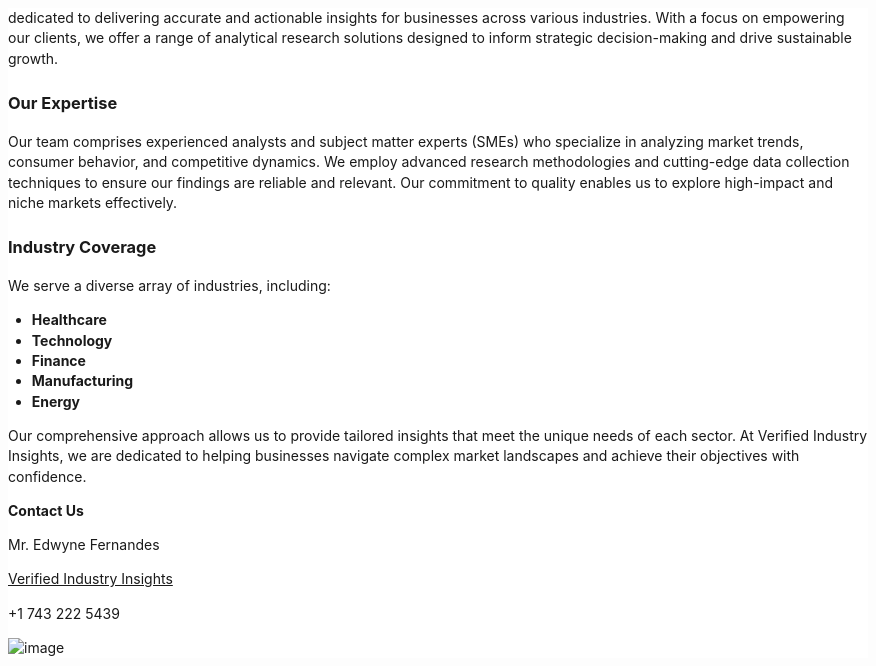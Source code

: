 dedicated to delivering accurate and actionable insights for businesses across various industries. With a focus on empowering our clients, we offer a range of analytical research solutions designed to inform strategic decision-making and drive sustainable growth.</p><h3>Our Expertise</h3><p>Our team comprises experienced analysts and subject matter experts (SMEs) who specialize in analyzing market trends, consumer behavior, and competitive dynamics. We employ advanced research methodologies and cutting-edge data collection techniques to ensure our findings are reliable and relevant. Our commitment to quality enables us to explore high-impact and niche markets effectively.</p><h3>Industry Coverage</h3><p>We serve a diverse array of industries, including:</p><ul><li><strong>Healthcare</strong></li><li><strong>Technology</strong></li><li><strong>Finance</strong></li><li><strong>Manufacturing</strong></li><li><strong>Energy</strong></li></ul><p>Our comprehensive approach allows us to provide tailored insights that meet the unique needs of each sector. At Verified Industry Insights, we are dedicated to helping businesses navigate complex market landscapes and achieve their objectives with confidence.</p><p><strong>Contact Us</strong></p><p>Mr. Edwyne Fernandes</p><p><a href="https://www.verifiedindustryinsights.com/">Verified Industry Insights</a></p><p>+1 743 222 5439</p>
![image](https://github.com/user-attachments/assets/6909d15f-9189-49e9-92e4-86fbb62fa107)
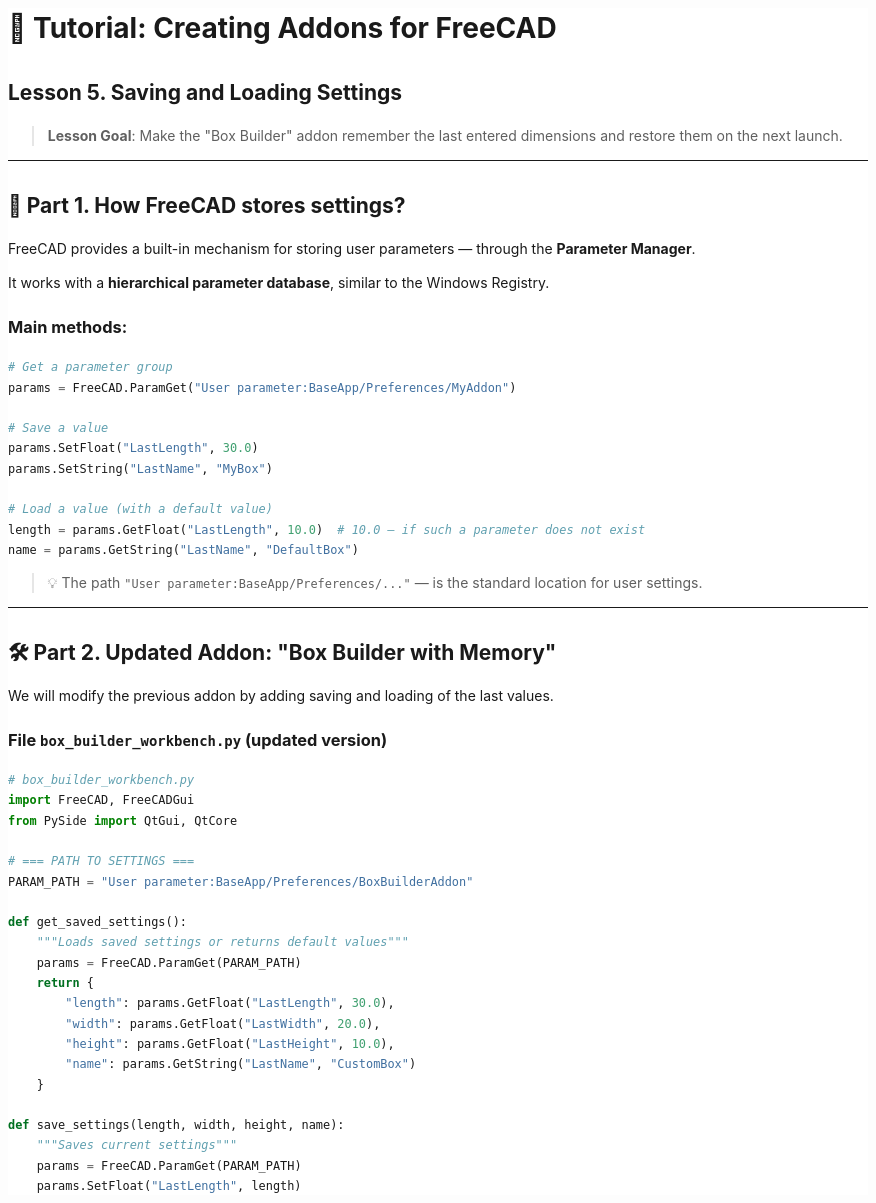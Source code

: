 # 📘 Tutorial: Creating Addons for FreeCAD  
## Lesson 5. Saving and Loading Settings

> **Lesson Goal**: Make the "Box Builder" addon remember the last entered dimensions and restore them on the next launch.

---

## 💾 Part 1. How FreeCAD stores settings?

FreeCAD provides a built-in mechanism for storing user parameters — through the **Parameter Manager**.

It works with a **hierarchical parameter database**, similar to the Windows Registry.

### Main methods:

```python
# Get a parameter group
params = FreeCAD.ParamGet("User parameter:BaseApp/Preferences/MyAddon")

# Save a value
params.SetFloat("LastLength", 30.0)
params.SetString("LastName", "MyBox")

# Load a value (with a default value)
length = params.GetFloat("LastLength", 10.0)  # 10.0 — if such a parameter does not exist
name = params.GetString("LastName", "DefaultBox")
```

> 💡 The path `"User parameter:BaseApp/Preferences/..."` — is the standard location for user settings.

---

## 🛠 Part 2. Updated Addon: "Box Builder with Memory"

We will modify the previous addon by adding saving and loading of the last values.

### File `box_builder_workbench.py` (updated version)

```python
# box_builder_workbench.py
import FreeCAD, FreeCADGui
from PySide import QtGui, QtCore

# === PATH TO SETTINGS ===
PARAM_PATH = "User parameter:BaseApp/Preferences/BoxBuilderAddon"

def get_saved_settings():
    """Loads saved settings or returns default values"""
    params = FreeCAD.ParamGet(PARAM_PATH)
    return {
        "length": params.GetFloat("LastLength", 30.0),
        "width": params.GetFloat("LastWidth", 20.0),
        "height": params.GetFloat("LastHeight", 10.0),
        "name": params.GetString("LastName", "CustomBox")
    }

def save_settings(length, width, height, name):
    """Saves current settings"""
    params = FreeCAD.ParamGet(PARAM_PATH)
    params.SetFloat("LastLength", length)
```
·····
Problem description: Read the records above. Show each line that has the string "Part".

Your response:
## 💾 Part 1. How FreeCAD stores settings?
## 🛠 Part 2. Updated Addon: "Box Builder with Memory"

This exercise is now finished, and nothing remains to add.